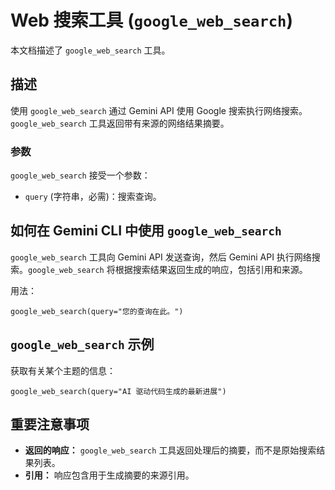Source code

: # Web 搜索工具 (`google_web_search`)

本文档描述了 `google_web_search` 工具。

## 描述

使用 `google_web_search` 通过 Gemini API 使用 Google 搜索执行网络搜索。`google_web_search` 工具返回带有来源的网络结果摘要。

### 参数

`google_web_search` 接受一个参数：

- `query` (字符串，必需)：搜索查询。

## 如何在 Gemini CLI 中使用 `google_web_search`

`google_web_search` 工具向 Gemini API 发送查询，然后 Gemini API 执行网络搜索。`google_web_search` 将根据搜索结果返回生成的响应，包括引用和来源。

用法：

```
google_web_search(query="您的查询在此。")
```

## `google_web_search` 示例

获取有关某个主题的信息：

```
google_web_search(query="AI 驱动代码生成的最新进展")
```

## 重要注意事项

- **返回的响应：** `google_web_search` 工具返回处理后的摘要，而不是原始搜索结果列表。
- **引用：** 响应包含用于生成摘要的来源引用。
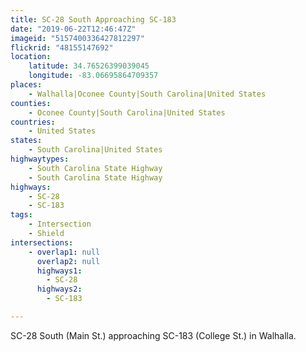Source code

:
 ```yaml
---
title: SC-28 South Approaching SC-183
date: "2019-06-22T12:46:47Z"
imageid: "5157400336427812297"
flickrid: "48155147692"
location:
    latitude: 34.76526399039045
    longitude: -83.06695864709357
places:
    - Walhalla|Oconee County|South Carolina|United States
counties:
    - Oconee County|South Carolina|United States
countries:
    - United States
states:
    - South Carolina|United States
highwaytypes:
    - South Carolina State Highway
    - South Carolina State Highway
highways:
    - SC-28
    - SC-183
tags:
    - Intersection
    - Shield
intersections:
    - overlap1: null
      overlap2: null
      highways1:
        - SC-28
      highways2:
        - SC-183

---
```

SC-28 South (Main St.) approaching SC-183 (College St.) in Walhalla.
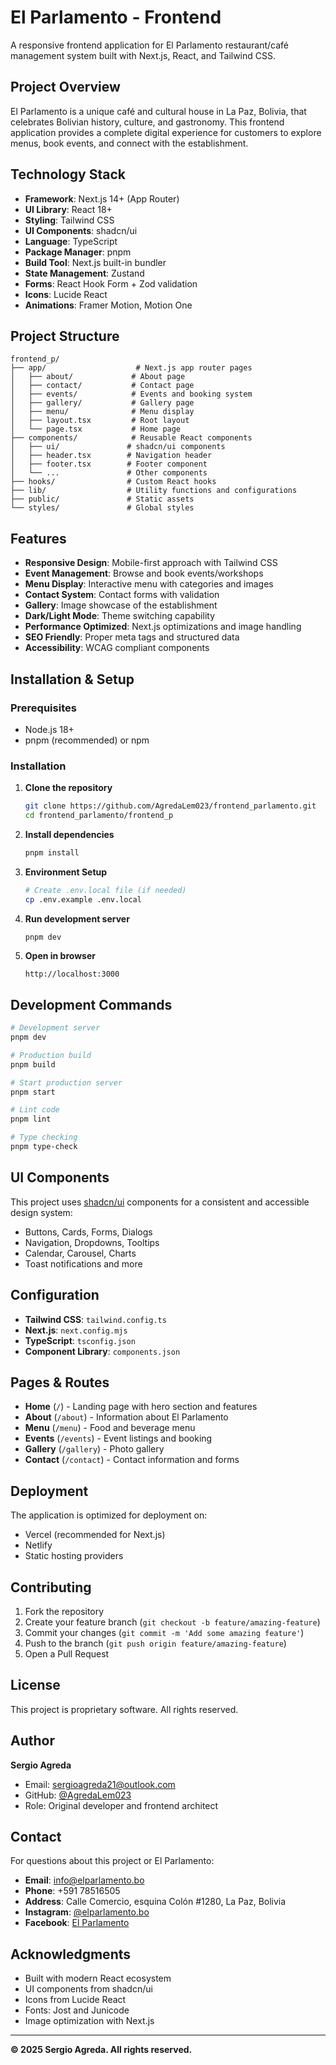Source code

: # El Parlamento - Frontend

A responsive frontend application for El Parlamento restaurant/café management system built with Next.js, React, and Tailwind CSS.

## Project Overview

El Parlamento is a unique café and cultural house in La Paz, Bolivia, that celebrates Bolivian history, culture, and gastronomy. This frontend application provides a complete digital experience for customers to explore menus, book events, and connect with the establishment.

## Technology Stack

- **Framework**: Next.js 14+ (App Router)
- **UI Library**: React 18+
- **Styling**: Tailwind CSS
- **UI Components**: shadcn/ui
- **Language**: TypeScript
- **Package Manager**: pnpm
- **Build Tool**: Next.js built-in bundler
- **State Management**: Zustand
- **Forms**: React Hook Form + Zod validation
- **Icons**: Lucide React
- **Animations**: Framer Motion, Motion One

## Project Structure

```
frontend_p/
├── app/                    # Next.js app router pages
│   ├── about/             # About page
│   ├── contact/           # Contact page
│   ├── events/            # Events and booking system
│   ├── gallery/           # Gallery page
│   ├── menu/              # Menu display
│   ├── layout.tsx         # Root layout
│   └── page.tsx           # Home page
├── components/            # Reusable React components
│   ├── ui/               # shadcn/ui components
│   ├── header.tsx        # Navigation header
│   ├── footer.tsx        # Footer component
│   └── ...               # Other components
├── hooks/                # Custom React hooks
├── lib/                  # Utility functions and configurations
├── public/               # Static assets
└── styles/               # Global styles
```

## Features

- **Responsive Design**: Mobile-first approach with Tailwind CSS
- **Event Management**: Browse and book events/workshops
- **Menu Display**: Interactive menu with categories and images
- **Contact System**: Contact forms with validation
- **Gallery**: Image showcase of the establishment
- **Dark/Light Mode**: Theme switching capability
- **Performance Optimized**: Next.js optimizations and image handling
- **SEO Friendly**: Proper meta tags and structured data
- **Accessibility**: WCAG compliant components

## Installation & Setup

### Prerequisites

- Node.js 18+ 
- pnpm (recommended) or npm

### Installation

1. **Clone the repository**
   ```bash
   git clone https://github.com/AgredaLem023/frontend_parlamento.git
   cd frontend_parlamento/frontend_p
   ```

2. **Install dependencies**
   ```bash
   pnpm install
   ```

3. **Environment Setup**
   ```bash
   # Create .env.local file (if needed)
   cp .env.example .env.local
   ```

4. **Run development server**
   ```bash
   pnpm dev
   ```

5. **Open in browser**
   ```
   http://localhost:3000
   ```

## Development Commands

```bash
# Development server
pnpm dev

# Production build
pnpm build

# Start production server
pnpm start

# Lint code
pnpm lint

# Type checking
pnpm type-check
```

## UI Components

This project uses [shadcn/ui](https://ui.shadcn.com/) components for a consistent and accessible design system:

- Buttons, Cards, Forms, Dialogs
- Navigation, Dropdowns, Tooltips
- Calendar, Carousel, Charts
- Toast notifications and more

## Configuration

- **Tailwind CSS**: `tailwind.config.ts`
- **Next.js**: `next.config.mjs`
- **TypeScript**: `tsconfig.json`
- **Component Library**: `components.json`

## Pages & Routes

- **Home** (`/`) - Landing page with hero section and features
- **About** (`/about`) - Information about El Parlamento
- **Menu** (`/menu`) - Food and beverage menu
- **Events** (`/events`) - Event listings and booking
- **Gallery** (`/gallery`) - Photo gallery
- **Contact** (`/contact`) - Contact information and forms

## Deployment

The application is optimized for deployment on:
- Vercel (recommended for Next.js)
- Netlify
- Static hosting providers

## Contributing

1. Fork the repository
2. Create your feature branch (`git checkout -b feature/amazing-feature`)
3. Commit your changes (`git commit -m 'Add some amazing feature'`)
4. Push to the branch (`git push origin feature/amazing-feature`)
5. Open a Pull Request

## License

This project is proprietary software. All rights reserved.

## Author

**Sergio Agreda**
- Email: sergioagreda21@outlook.com
- GitHub: [@AgredaLem023](https://github.com/AgredaLem023)
- Role: Original developer and frontend architect

## Contact

For questions about this project or El Parlamento:

- **Email**: info@elparlamento.bo
- **Phone**: +591 78516505
- **Address**: Calle Comercio, esquina Colón #1280, La Paz, Bolivia
- **Instagram**: [@elparlamento.bo](https://www.instagram.com/elparlamento.bo/)
- **Facebook**: [El Parlamento](https://www.facebook.com/profile.php?id=61566976663843)

## Acknowledgments

- Built with modern React ecosystem
- UI components from shadcn/ui
- Icons from Lucide React
- Fonts: Jost and Junicode
- Image optimization with Next.js

---

**© 2025 Sergio Agreda. All rights reserved.** 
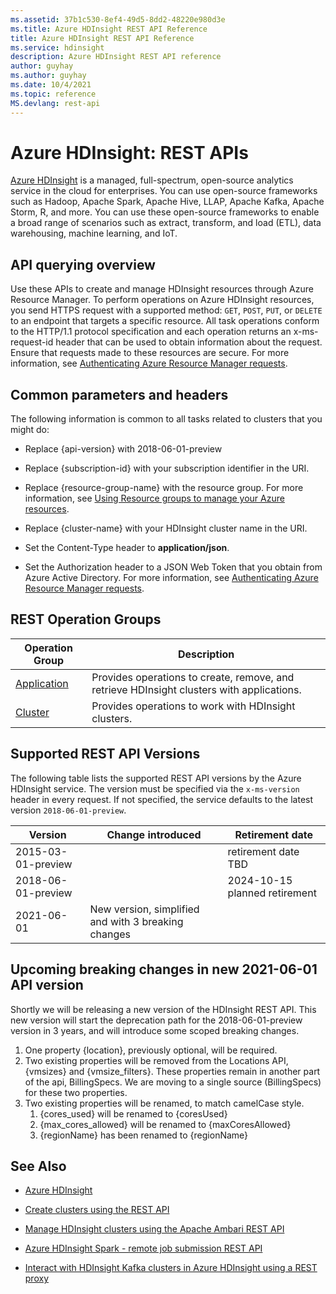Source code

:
 ```yaml
---
ms.assetid: 37b1c530-8ef4-49d5-8dd2-48220e980d3e
ms.title: Azure HDInsight REST API Reference
title: Azure HDInsight REST API Reference
ms.service: hdinsight
description: Azure HDInsight REST API reference
author: guyhay
ms.author: guyhay
ms.date: 10/4/2021
ms.topic: reference
MS.devlang: rest-api
---
```


# Azure HDInsight: REST APIs

[Azure HDInsight](/Azure/HDInsight/hdinsight-overview) is a managed, full-spectrum, open-source analytics service in the cloud for enterprises. You can use open-source frameworks such as Hadoop, Apache Spark, Apache Hive, LLAP, Apache Kafka, Apache Storm, R, and more.  You can use these open-source frameworks to enable a broad range of scenarios such as extract, transform, and load (ETL), data warehousing, machine learning, and IoT.  

## API querying overview

Use these APIs to create and manage HDInsight resources through Azure Resource Manager. To perform operations on Azure HDInsight resources, you send HTTPS request with a supported method: `GET`, `POST`, `PUT`, or `DELETE` to an endpoint that targets a specific resource.  All task operations conform to the HTTP/1.1 protocol specification and each operation returns an x-ms-request-id header that can be used to obtain information about the request. Ensure that requests made to these resources are secure. For more information, see [Authenticating Azure Resource Manager requests](https://msdn.microsoft.com/library/azure/dn790557.aspx).  

## Common parameters and headers

 The following information is common to all tasks related to clusters that you might do:  
  
* Replace {api-version} with 2018-06-01-preview
  
* Replace {subscription-id} with your subscription identifier in the URI.  
  
* Replace {resource-group-name} with the resource group. For more information, see [Using Resource groups to manage your Azure resources](https://azure.microsoft.com/documentation/articles/azure-preview-portal-using-resource-groups/).  
  
* Replace {cluster-name} with your HDInsight cluster name in the URI.  
  
* Set the Content-Type header to **application/json**.  
  
* Set the Authorization header to a JSON Web Token that you obtain from Azure Active Directory. For more information, see [Authenticating Azure Resource Manager requests](https://msdn.microsoft.com/library/azure/dn790557.aspx). 

## REST Operation Groups

| Operation Group | Description |
|-----------------|-------------|
|[Application](hdinsight-application.md)| Provides operations to create, remove, and retrieve HDInsight clusters with applications. |
|[Cluster](hdinsight-cluster.md) | Provides operations to work with HDInsight clusters. |  

## Supported REST API Versions

The following table lists the supported REST API versions by the Azure HDInsight service. The version must be specified via the `x-ms-version` header in every request. If not specified, the service defaults to the latest version `2018-06-01-preview`.

|Version|Change introduced|Retirement date|  
|-------------|---------------------|-----------------------|
|2015-03-01-preview || retirement date TBD
|2018-06-01-preview||2024-10-15 planned retirement
|2021-06-01| New version, simplified and with 3 breaking changes

## Upcoming breaking changes in new 2021-06-01 API version

Shortly we will be releasing a new version of the HDInsight REST API.  This new version will start the deprecation path for the 2018-06-01-preview version in 3 years, and will introduce some scoped breaking changes.

1. One property {location}, previously optional, will be required.
2. Two existing properties will be removed from the Locations API, {vmsizes} and {vmsize_filters}.  These properties remain in another part of the api, BillingSpecs.  We are moving to a single source (BillingSpecs) for these two properties.
3. Two existing properties will be renamed, to match camelCase style.
   1. {cores_used} will be renamed to {coresUsed}
   1. {max_cores_allowed} will be renamed to {maxCoresAllowed}
   1. {regionName} has been renamed to {regionName}

## See Also

* [Azure HDInsight](/Azure/HDInsight/hdinsight-overview)

* [Create clusters using the REST API](/azure/hdinsight/hdinsight-hadoop-create-linux-clusters-curl-rest)

* [Manage HDInsight clusters using the Apache Ambari REST API](/azure/hdinsight/hdinsight-hadoop-manage-ambari-rest-api)

* [Azure HDInsight Spark - remote job submission REST API](/rest/api/hdinsightspark/)

* [Interact with HDInsight Kafka clusters in Azure HDInsight using a REST proxy](/azure/hdinsight/kafka/rest-proxy)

┄┄┄┄┄┄┄┄┄┄┄┄┄┄┄┄┄┄┄┄

# Brief:
In the material above, find each line containing the word "events" and copy it.

# Answer box:
El Parlamento is a unique café and cultural house in La Paz, Bolivia, that celebrates Bolivian history, culture, and gastronomy. This frontend application provides a complete digital experience for customers to explore menus, book events, and connect with the establishment.
│   ├── events/            # Events and booking system
- **Event Management**: Browse and book events/workshops
- **Events** (`/events`) - Event listings and booking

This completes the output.